Várias das mais de 60 empresas que patrocinaram o evento expressaram preocupação com a rentabilidade de seus investimentos.
"Esta não é uma situação ideal", reconheceu Michael Payne, ex-chefe de marketing do Comitê Olímpico Internacional, em uma entrevista.
No entanto, sua previsão ainda mantém um certo nível de esperança.
As empresas ainda podem ser "agradavelmente surpreendidas com a recompensa potencial do legado desses Jogos difíceis".

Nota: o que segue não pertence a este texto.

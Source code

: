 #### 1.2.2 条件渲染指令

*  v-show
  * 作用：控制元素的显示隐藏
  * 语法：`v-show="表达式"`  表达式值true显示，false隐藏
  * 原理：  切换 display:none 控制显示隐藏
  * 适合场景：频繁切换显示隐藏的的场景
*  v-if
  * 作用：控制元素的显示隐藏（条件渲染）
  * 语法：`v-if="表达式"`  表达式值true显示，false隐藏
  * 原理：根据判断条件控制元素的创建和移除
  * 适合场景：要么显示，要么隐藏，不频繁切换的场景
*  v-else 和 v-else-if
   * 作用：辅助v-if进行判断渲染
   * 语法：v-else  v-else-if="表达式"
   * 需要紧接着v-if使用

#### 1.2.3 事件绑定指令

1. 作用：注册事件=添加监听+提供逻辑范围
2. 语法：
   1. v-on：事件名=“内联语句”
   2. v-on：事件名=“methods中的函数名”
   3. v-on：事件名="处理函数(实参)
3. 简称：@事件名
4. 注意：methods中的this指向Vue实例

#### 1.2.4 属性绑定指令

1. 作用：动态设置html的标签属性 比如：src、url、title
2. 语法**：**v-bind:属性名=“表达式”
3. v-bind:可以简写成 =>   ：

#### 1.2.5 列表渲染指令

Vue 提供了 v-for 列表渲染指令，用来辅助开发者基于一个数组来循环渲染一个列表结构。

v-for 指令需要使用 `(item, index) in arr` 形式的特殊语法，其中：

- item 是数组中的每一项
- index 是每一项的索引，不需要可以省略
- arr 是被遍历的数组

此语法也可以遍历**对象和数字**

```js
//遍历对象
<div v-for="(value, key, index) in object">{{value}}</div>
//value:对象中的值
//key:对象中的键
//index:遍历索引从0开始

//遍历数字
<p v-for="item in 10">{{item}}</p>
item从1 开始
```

"Ainda há uma oportunidade significativa", acrescentou.
Uma solução radical
Andrew Zimbalist, que publicou três livros sobre a economia das Olimpíadas, criticou os benefícios que o evento deixa nas cidades que o sedia.
E no caso de Tóquio, ele argumenta que o governo gastou cerca de US$ 35 bilhões, o valor mais alto já colocado em uma Olimpíada.
Sua opinião é que os gigantescos investimentos em infraestrutura que são feitos para receber o evento, como construção de estádios, vilas olímpicas ou reforma de instalações existentes, tendem a beneficiar as construtoras, mais do que a economia local.
Em entrevista ao jornal americano The New York Times, Zimbalist propôs que, se vivêssemos em um mundo racional, "teríamos a mesma cidade-sede dos Jogos a cada dois anos". Não há motivo para reconstruir as obras a cada quatro anos, observou. "Não faz sentido para as cidades."
"Quando os Jogos Olímpicos modernos foram criados em 1896, não tínhamos telecomunicações internacionais ou viagens internacionais de avião. Então, para o mundo participar e desfrutar dos Jogos Olímpicos, era preciso se deslocar."
Essa proposta que até agora não parece ter conquistado adeptos, pelo menos no debate público, mas que depois dos Jogos de Tóquio e com os efeitos que a pandemia covid-19 tem causado no mundo, talvez ela possa começar a ser debatida.